Jakarta - Direktur Utama Perum Bulog Sutarto Alimoeso meminta agar pemerintah dapat memberikan regulasi terkait pemberian izin impor kedelai, seperti dalam menjalankan tugas menjadi stabilisator beras. Bulog membutuhkan anggaran Rp 2,8 triliun dalam rangka stabilisasi harga.
"Impor yang melakukan Bulog, ini yang paling ideal, sehingga kelebihan keuntungan (dari impor) ini yang dipakai untuk stabilisasi. Supaya Bulog mampu jadi stabilisator maka idealnya seperti beras," ujar Sutarto saat ditemui di Kantor Kemenko Perekonomian, Jalan Wahidin Raya, Jakarta, Kamis (10/1/2013).
Menurut Sutarto, dengan adanya izin impor ini maka pihaknya dapat memperoleh keuntungan dari pengadaan impor kedelai dengan harga murah. Dari keuntungan ini, maka Bulog dapat membeli kedelai dari petani dalam negeri dengan harga di atas Harga Patokan Petani (HPP).

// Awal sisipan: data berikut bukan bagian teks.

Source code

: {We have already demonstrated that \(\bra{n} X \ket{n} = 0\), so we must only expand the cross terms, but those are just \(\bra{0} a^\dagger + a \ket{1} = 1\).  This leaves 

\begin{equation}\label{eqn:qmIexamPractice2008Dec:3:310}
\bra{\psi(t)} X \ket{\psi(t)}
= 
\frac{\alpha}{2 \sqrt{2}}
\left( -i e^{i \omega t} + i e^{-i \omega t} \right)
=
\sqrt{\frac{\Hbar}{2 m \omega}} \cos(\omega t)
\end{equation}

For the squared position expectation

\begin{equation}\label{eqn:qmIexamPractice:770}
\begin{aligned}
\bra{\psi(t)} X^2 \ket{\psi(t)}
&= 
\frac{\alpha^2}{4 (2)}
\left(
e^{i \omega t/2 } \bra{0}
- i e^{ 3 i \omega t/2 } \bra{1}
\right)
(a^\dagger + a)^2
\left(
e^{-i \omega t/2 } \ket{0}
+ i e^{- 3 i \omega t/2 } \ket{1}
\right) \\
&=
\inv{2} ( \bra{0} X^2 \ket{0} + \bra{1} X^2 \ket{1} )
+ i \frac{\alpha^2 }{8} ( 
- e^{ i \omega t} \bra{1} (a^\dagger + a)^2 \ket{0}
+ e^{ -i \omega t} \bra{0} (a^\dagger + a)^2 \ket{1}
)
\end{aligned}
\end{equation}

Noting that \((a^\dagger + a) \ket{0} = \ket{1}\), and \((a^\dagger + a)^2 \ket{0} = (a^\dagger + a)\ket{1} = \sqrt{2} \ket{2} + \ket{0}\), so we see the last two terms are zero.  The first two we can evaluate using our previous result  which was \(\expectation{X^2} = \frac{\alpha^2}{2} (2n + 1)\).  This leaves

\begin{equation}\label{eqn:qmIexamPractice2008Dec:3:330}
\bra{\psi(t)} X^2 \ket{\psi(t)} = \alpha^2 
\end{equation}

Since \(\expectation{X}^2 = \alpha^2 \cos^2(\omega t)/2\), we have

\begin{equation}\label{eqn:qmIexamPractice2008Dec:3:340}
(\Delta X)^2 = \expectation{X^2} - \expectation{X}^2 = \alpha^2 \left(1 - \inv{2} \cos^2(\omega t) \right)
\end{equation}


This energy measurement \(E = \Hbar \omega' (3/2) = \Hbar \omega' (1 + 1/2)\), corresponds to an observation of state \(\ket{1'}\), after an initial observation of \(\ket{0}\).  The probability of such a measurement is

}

"Maksudnya seperti impor beras, pada tahun 2011, kita melakukan impor dan pemerintah menyatakan Bulog harus beli di atas HPP dan pemerintah tidak mau bayar dari APBN, tapi disuruh bayar dari keuntungan. Jadi kita impor dapat untung, dan keuntungan inilah untuk membayar petani dengan harga di atas HPP," jelasnya.
Untuk tahap awal, Bulog seharusnya mengadakan pengamanan untuk 400 ribu ton kedelai. Jumlah tersebut masih jauh dibandingkan kebutuhan konsumsi kedelai saat ini yang sekitar 2 juta ton.

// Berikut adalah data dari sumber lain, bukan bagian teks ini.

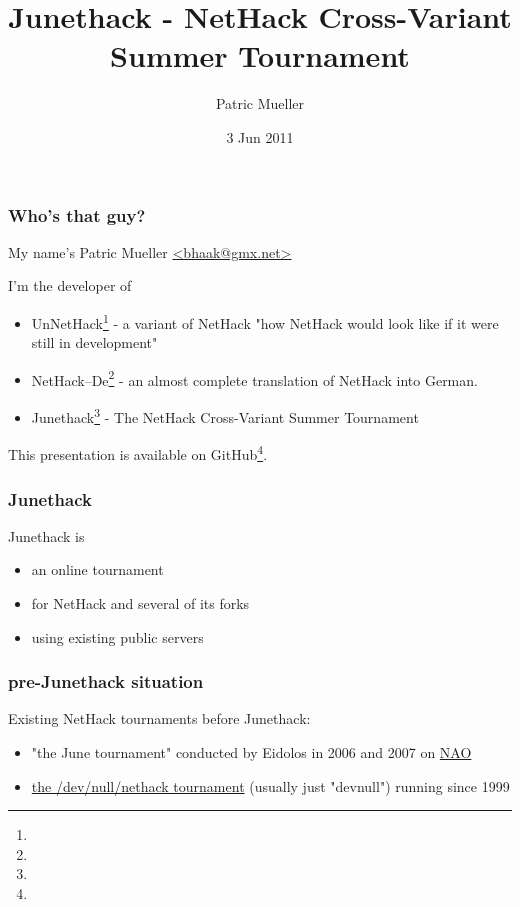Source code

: \documentclass[handout]{beamer}
\title{Junethack - NetHack Cross-Variant Summer Tournament}
\author{Patric Mueller}
\date{3 Jun 2011}
\begin{document}
\begin{frame}
\titlepage
\end{frame}


\begin{frame}
\frametitle{Who's that guy?}
My name's Patric Mueller \href{mailto:bhaak@gmx.net}{<bhaak@gmx.net>} \pause

I'm the developer of \pause

  \begin{itemize}[<+->]
    \item UnNetHack\footnote{} - a variant of NetHack "how NetHack would look like if it were still in development"
    \item NetHack--De\footnote{} - an almost complete translation of NetHack into German.
    \item Junethack\footnote{} - The NetHack Cross-Variant Summer Tournament
  \end{itemize}\pause

  This presentation is available on GitHub\footnote{}.
\end{frame}

\begin{frame}
\frametitle{Junethack}
Junethack is
  \begin{itemize}
    \item an online tournament
    \item for NetHack and several of its forks
    \item using existing public servers
  \end{itemize}
\end{frame}

\begin{frame}
\frametitle{pre-Junethack situation}
  Existing NetHack tournaments before Junethack:\pause
  \begin{itemize}[<+->]
    \item "the June tournament" conducted by Eidolos in 2006 and 2007 on \href{http://nethack.alt.org/}{NAO}
    \item \href{http://nethack.devnull.net/}{the /dev/null/nethack tournament} (usually just "devnull") running since 1999
  \end{itemize}
\end{frame}
\end{document}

Saat ini, 70 persen dari kebutuhan tersebut atau sekitar 1,8 juta ton masih dipenuhi dari impor. Nantinya, dengan dikantonginya izin impor, Sutarto menyatakan ada beberapa negara yang siap memasok kebutuhan kedelai Tanah Air.
"Kita sudah jajaki, seperti Brasil, Amerika, India juga punya," paparnya.
Guna menjaga kedelai ini, lanjut Sutarto, dibutuhkan anggaran sekitar Rp 2,8 triliun. "Untuk 400 ribu ton dikali Rp 6500-6700 untuk impor di luar negeri, tapi harga kedelai naik turun lebih cepat dari beras," pungkas Sutarto.